Court of Appeal of Quebec

Droit de la famille — 221551

Sansfaçon, Cournoyer, Baudouin

Appeal from a judgment of the Superior Court dismissing an application for relocation. Dismissed.

The parties were de facto spouses and have a seven-year-old son, X. The mother presented an application for authorization to relocate with X because she wanted to move in with her current spouse in another city. The trial judge found that it would be in the child’s best interests to award custody to the father.

The mother alleges, among other things, that the judge took into consideration the reasons for her relocation whereas, in Gordon v. Goertz (S.C. Can., 1996-05-02), SOQUIJ AZ-96111061, J.E. L., [2001] R.D.F. 467. 209 (res.), [1996] 2 S.C.R. 27, the Supreme Court stated that the reason for moving should be considered only in the exceptional case where it is relevant to the parent’s ability to meet the child’s needs.

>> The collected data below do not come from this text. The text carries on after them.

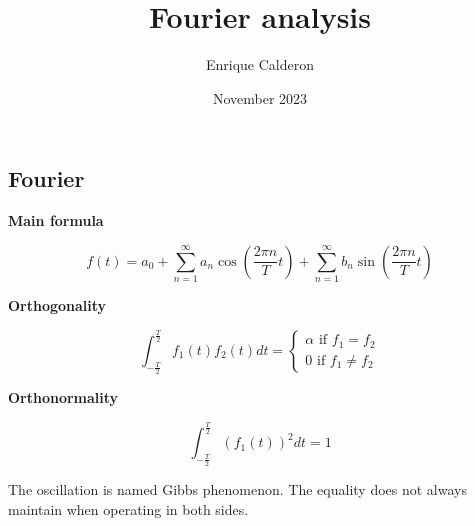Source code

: \documentclass[letterpaper]{article}
\title{Fourier analysis}
\author{Enrique Calderon}
\date{November 2023}
\newcommand{\divline}{\noindent\makebox[\linewidth]{\rule{\textwidth}{0.4pt}}}
\begin{document}
	\maketitle
	
	\divline
	
	\begin{multicols}{2}
		\section{Fourier}
		
		\textbf{Main formula}
		
		\[f(t) = a_{0} + \sum_{n = 1}^{\infty} a_{n} \cos{( \frac{2 \pi n}{T} t )} + \sum_{n = 1}^{\infty} b_{n} \sin{( \frac{2 \pi n}{T} t )} \]
		
		\textbf{Orthogonality}
		
		\[ \int_{-\frac{T}{2}}^{\frac{T}{2}} f_{1}(t) f_{2}(t) dt = 
		\begin{cases} 
			\alpha \text{ if } f_{1} = f_{2} \\
			0 \text{ if } f_{1} \neq f_{2}
		\end{cases}
		\]
		
		\textbf{Orthonormality}
		
		\[ \int_{-\frac{T}{2}}^{\frac{T}{2}} (f_{1}(t))^2 dt = 1 \]
		
		The oscillation is named Gibbs phenomenon.
		The equality does not always maintain when operating in both sides.
		
	\end{multicols}
	
	\divline
	
\end{document}
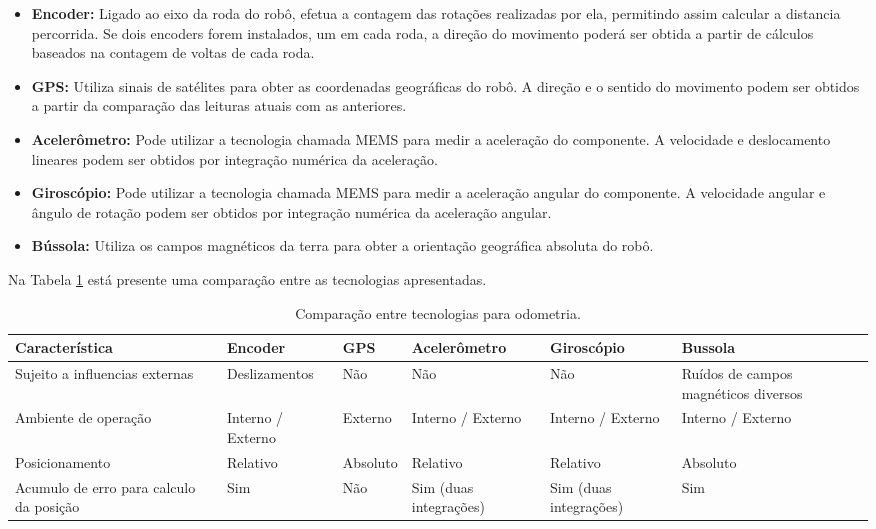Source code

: \begin{itemize}
  \item \textbf{Encoder:} Ligado ao eixo da roda do robô, efetua a contagem das rotações realizadas por ela, permitindo assim calcular a distancia percorrida. Se dois encoders forem instalados, um em cada roda, a direção do movimento poderá ser obtida a partir de cálculos baseados na contagem de voltas de cada roda.
  \item \textbf{GPS:} Utiliza sinais de satélites para obter as coordenadas geográficas do robô. A direção e o sentido do movimento podem ser obtidos a partir da comparação das leituras atuais com as anteriores.
  \item 	\textbf{Acelerômetro:} Pode utilizar a tecnologia chamada MEMS para medir a aceleração do componente. A velocidade e deslocamento lineares podem ser obtidos por integração numérica da aceleração.
  \item 	\textbf{Giroscópio:} Pode utilizar a tecnologia chamada MEMS para medir a aceleração angular do componente. A velocidade angular e ângulo de rotação podem ser obtidos por integração numérica da aceleração angular.
  \item 	\textbf{Bússola:} Utiliza os campos magnéticos da terra para obter a orientação geográfica absoluta do robô.
\end{itemize}

Na Tabela \ref{tab:alternativas_tecnologias_odometria} está presente uma comparação entre as tecnologias apresentadas. 

\begin{table}[h]
  \caption{Comparação entre tecnologias para odometria.}
  \centering
  \begin{tabular}{p{3cm}|p{2.2cm}p{1.7cm}p{2.2cm}p{2.2cm}p{2.2cm}}
    \toprule
    \textbf{Característica} & \textbf{Encoder} & \textbf{GPS} & \textbf{Acelerômetro} & \textbf{Giroscópio} & \textbf{Bussola} \\
    \hline
    Sujeito a influencias externas & Deslizamentos & Não & Não & Não & Ruídos de campos magnéticos diversos \\
    \hline
    Ambiente de operação & Interno / Externo & Externo & Interno / Externo & Interno / Externo & Interno / Externo \\
    \hline
    Posicionamento & Relativo & Absoluto & Relativo & Relativo & Absoluto \\
    \hline
    Acumulo de erro para calculo da posição & Sim & Não & Sim (duas integrações) & Sim (duas integrações) & Sim \\
    \bottomrule
  \end{tabular}
  \label{tab:alternativas_tecnologias_odometria}
\end{table}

While it does not apply to the facts of this case, the Divorce Act (R.S.C. 1985, 2nd supp., c. 3) is nonetheless central to the arguments of each party with respect to the factors to take into consideration to award custody of X. Several amendments were made to the Act in 2021. In particular, Parliament designed a specific framework applicable to relocations, as defined in section 2(1) of the Act. There are now additional factors to take into consideration to ensure the child’s best interests are respected, including the reasons for the relocation if they are useful to assess the situation. This marks a departure from the earlier case law based on Gordon. Even though that judgment remains relevant with respect to disputes instituted under the Civil Code of Québec (S.Q. 1991, c. 64), the principles it contains must be interpreted in light of the evolution of the notion of “the best interests of the child”. The Supreme Court’s position has also evolved over time to take into account, inter alia, unjustified reasons or bad faith meant to deprive the other parent of his or her rights or unduly restrict them. It is therefore necessary to adapt the scope of Gordon to the recent statutory amendments that in fact correspond more to the child’s best interests as this notion should be understood and applied today. Therefore, the judge did not err in law by taking into account the reasons underlying the mother’s decision to relocate.

Furthermore, the judge did not commit an error in his assessment of the evidence justifying the Court’s intervention. The judge sought to determine which parent should be awarded custody of X based on the parties new reality. The mother’s sudden plan and many uncertainties regarding her future life, combined with her reluctance to facilitate the exercise of the father’s access rights and the conflict of loyalty in which her conduct placed X explain the judge’s decision.